Gensim官方教程翻译（一）——语料库与向量空间（Corpora and Vector Spaces）

2019独角兽企业重金招聘Python工程师标准>>>

原文链接：http://blog.geekidentity.com/nlp/gensim/gensim_1_corpora-and-vector-spaces_translation/ 本教程在这里可以作为Jupyter Notebook使用。

如果你想记录日志，请不要忘记设置：

>>> import logging
>>> logging.basicConfig(format='%(asctime)s : %(levelname)s : %(message)s', level=logging.INFO)

从字符串到向量

这次，让我们从用字符串表示的文档开始：

>>> from gensim import corpora
>>>
>>> documents = ["Human machine interface for lab abc computer applications",
>>>              "A survey of user opinion of computer system response time",
>>>              "The EPS user interface management system",
>>>              "System and human system engineering testing of EPS",
>>>              "Relation of user perceived response time to error measurement",
>>>              "The generation of random binary unordered trees",
>>>              "The intersection graph of paths in trees",
>>>              "Graph minors IV Widths of trees and well quasi ordering",
>>>              "Graph minors A survey"]

这是一个由9篇文档组成的微型语料库，每个文档仅有一个句子组成。

标记化

首先，让我们对这些文档进行标记化处理，删除常用词（利用停用词表）和整个语料库中仅仅出现一次的词：

>>> # 删除停用词并分词
>>> # 译者注：这里只是例子，实际上还有其他停用词  
>>> #         处理中文时，请借助 Py结巴分词 https://github.com/fxsjy/jieba 
>>> stoplist = set('for a of the and to in'.split())
>>> texts = [[word for word in document.lower().split() if word not in stoplist]
>>>          for document in documents]
>>>
>>> # 去除仅出现一次的单词
>>> from collections import defaultdict
>>> frequency = defaultdict(int)
>>> for text in texts:
>>>     for token in text:
>>>         frequency[token] += 1
>>>
>>> texts = [[token for token in text if frequency[token] > 1]
>>>          for text in texts]
>>>
>>> from pprint import pprint  # pretty-printer
>>> pprint(texts)
[['human', 'interface', 'computer'],
 ['survey', 'user', 'computer', 'system', 'response', 'time'],
 ['eps', 'user', 'interface', 'system'],
 ['system', 'human', 'system', 'eps'],
 ['user', 'response', 'time'],
 ['trees'],
 ['graph', 'trees'],
 ['graph', 'minors', 'trees'],
 ['graph', 'minors', 'survey']]

你处理文件的方式可能会有所不同。
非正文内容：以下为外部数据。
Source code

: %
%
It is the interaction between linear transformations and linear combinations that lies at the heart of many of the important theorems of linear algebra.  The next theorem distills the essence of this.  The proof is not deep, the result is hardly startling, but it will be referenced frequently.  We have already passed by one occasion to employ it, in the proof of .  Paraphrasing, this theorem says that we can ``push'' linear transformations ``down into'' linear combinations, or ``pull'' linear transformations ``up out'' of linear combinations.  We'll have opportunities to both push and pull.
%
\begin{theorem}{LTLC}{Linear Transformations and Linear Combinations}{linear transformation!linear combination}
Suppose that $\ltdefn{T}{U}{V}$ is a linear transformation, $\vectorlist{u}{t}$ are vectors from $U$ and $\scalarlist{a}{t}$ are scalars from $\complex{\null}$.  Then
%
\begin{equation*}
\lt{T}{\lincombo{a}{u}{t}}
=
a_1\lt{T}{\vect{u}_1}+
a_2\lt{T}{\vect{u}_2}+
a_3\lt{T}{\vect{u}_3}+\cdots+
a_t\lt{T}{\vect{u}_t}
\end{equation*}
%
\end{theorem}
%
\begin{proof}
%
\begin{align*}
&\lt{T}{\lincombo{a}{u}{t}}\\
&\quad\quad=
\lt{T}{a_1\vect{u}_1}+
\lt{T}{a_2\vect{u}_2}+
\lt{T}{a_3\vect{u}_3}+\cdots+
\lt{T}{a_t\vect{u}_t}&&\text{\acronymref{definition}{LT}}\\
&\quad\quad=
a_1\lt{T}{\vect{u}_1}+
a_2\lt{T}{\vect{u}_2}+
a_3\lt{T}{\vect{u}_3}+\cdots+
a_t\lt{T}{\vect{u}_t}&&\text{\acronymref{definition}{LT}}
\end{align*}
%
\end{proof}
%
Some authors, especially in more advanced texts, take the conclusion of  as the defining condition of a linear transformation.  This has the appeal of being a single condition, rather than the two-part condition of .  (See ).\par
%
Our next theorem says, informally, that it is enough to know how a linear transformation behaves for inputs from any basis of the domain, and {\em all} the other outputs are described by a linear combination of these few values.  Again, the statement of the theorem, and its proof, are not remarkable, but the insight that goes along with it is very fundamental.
在这里我仅利用空格切分字符串来标记化，并将它们都转成小写。实际上，我是在用这个特殊（简单且效率低）的设置来模仿Deerwester等人的原始LSA文章中的实验。[1]

生成特征字典

处理文档的方法应该视应用情形、语言而定，因此我决定不用接口对处理方法做任何的限制。取而代之的是，一个文档必须由其中提取出来的特征（featrues）表示，而不仅仅是其字面的字符串形式表示；如何提取这些特征由你来决定（可以是单词、文档长度数量等）。接下来，我将描述一个通用的、常规目的的方法（称为词袋 bag-of-words），但是请记住不同应用领域应使用不同的属性。如若不然，渣进滓出（garbage in, garbage out）。为了将文档转换为向量，我们将会用一种称为词袋（bag-of-words）的文档表示方法。这种表示方法，每个文档由一个向量表示，该向量的每个元素都代表这样一个问-答对：

“‘系统’这个单词出现了多少次？1次。”

我们最好用这些问题的（整数）编号来代替这些问题。问题与编号之间的映射，我们称其为字典（Dictionary）。**

>>> dictionary = corpora.Dictionary(texts)
>>> dictionary.save('/tmp/deerwester.dict')  # 把字典保存起来，方便以后使用
>>> print(dictionary)
Dictionary(12 unique tokens)

上面这些步骤，我们利用gensim.corpora.dictionary.Dictionary类为每个出现在语料库中的单词分配了一个独一无二的整数编号id。这个操作收集了单词计数及其他相关的统计信息。在结尾，我们看到语料库中有12个不同的单词，这表明每个文档将会用12个数字表示（即12维向量）。如果想要查看单词与编号之间的映射关系：

>>> print(dictionary.token2id)
{'minors': 11, 'graph': 10, 'system': 5, 'trees': 9, 'eps': 8, 'computer': 0,
'survey': 4, 'user': 7, 'human': 1, 'time': 6, 'interface': 2, 'response': 3}

产生稀疏文档向量

为了真正将标记化的文档转换为向量，需要：

>>> new_doc = "Human computer interaction"
>>> new_vec = dictionary.doc2bow(new_doc.lower().split())
>>> print(new_vec)  # "interaction"没有在dictionary中出现，因此会被忽略
[(0, 1), (1, 1)]

函数doc2bow() 简单地对每个不同单词的出现次数进行了计数，并将单词转换为其编号，然后以稀疏向量的形式返回结果。因此，稀疏向量[(0, 1), (1, 1)]表示：在“Human computer interaction”中“computer”(id 0) 和“human”(id 1)各出现一次；其他10个dictionary中的单词没有出现过（隐含的）。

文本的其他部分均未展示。